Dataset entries
---------------
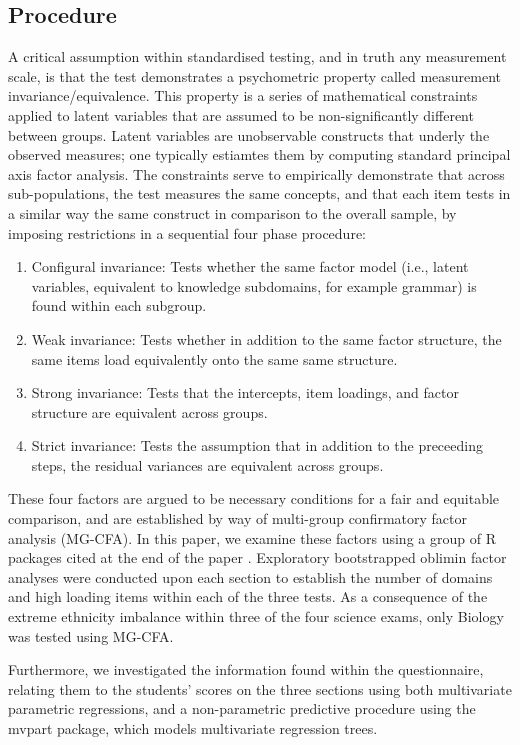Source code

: \documentclass{article}\usepackage[]{graphicx}\usepackage[]{color}
\begin{document}
\subsection{Procedure}
A critical assumption within standardised testing, and in truth any measurement scale, is that the test demonstrates a psychometric property called measurement invariance/equivalence. This property is a series of mathematical constraints applied to latent variables that are assumed to be non-significantly different between groups. Latent variables are unobservable constructs that underly the observed measures; one typically estiamtes them by computing standard principal axis factor analysis. The constraints serve to empirically demonstrate that across sub-populations, the test measures the same concepts, and that each item tests in a similar way the same construct in comparison to the overall sample, by imposing restrictions in a sequential four phase procedure:
\begin{enumerate}
\item{Configural invariance:} 
Tests whether the same factor model (i.e., latent variables, equivalent to knowledge subdomains, for example grammar) is found within each subgroup.
\item{Weak invariance:}
Tests whether in addition to the same factor structure, the same items load equivalently onto the same same structure.
\item{Strong invariance:}
Tests that the intercepts, item loadings, and factor structure are equivalent across groups.
\item{Strict invariance:}
Tests the assumption that in addition to the preceeding steps, the residual variances are equivalent across groups.
\end{enumerate}
These four factors are argued to be necessary conditions for a fair and equitable comparison\cite{Meredith}, and are established by way of multi-group confirmatory factor analysis (MG-CFA). In this paper, we examine these factors using a group of R packages cited at the end of the paper \cite{psych,lavaan,semTools}. 
Exploratory bootstrapped oblimin factor analyses were conducted upon each section to establish the number of domains and high loading items within each of the three tests. As a consequence of the extreme ethnicity imbalance within three of the four science exams, only Biology was tested using MG-CFA.

Furthermore, we investigated the information found within the questionnaire, relating them to the students' scores on the three sections using both multivariate parametric regressions, and a non-parametric predictive procedure using the mvpart package, which models multivariate regression trees.
\end{document}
---------------
• WORK REQUEST
Among the lines above, find those with the string "four" and copy them.

• EXPECTED OUTPUT
A critical assumption within standardised testing, and in truth any measurement scale, is that the test demonstrates a psychometric property called measurement invariance/equivalence. This property is a series of mathematical constraints applied to latent variables that are assumed to be non-significantly different between groups. Latent variables are unobservable constructs that underly the observed measures; one typically estiamtes them by computing standard principal axis factor analysis. The constraints serve to empirically demonstrate that across sub-populations, the test measures the same concepts, and that each item tests in a similar way the same construct in comparison to the overall sample, by imposing restrictions in a sequential four phase procedure:
These four factors are argued to be necessary conditions for a fair and equitable comparison\cite{Meredith}, and are established by way of multi-group confirmatory factor analysis (MG-CFA). In this paper, we examine these factors using a group of R packages cited at the end of the paper \cite{psych,lavaan,semTools}. 
Exploratory bootstrapped oblimin factor analyses were conducted upon each section to establish the number of domains and high loading items within each of the three tests. As a consequence of the extreme ethnicity imbalance within three of the four science exams, only Biology was tested using MG-CFA.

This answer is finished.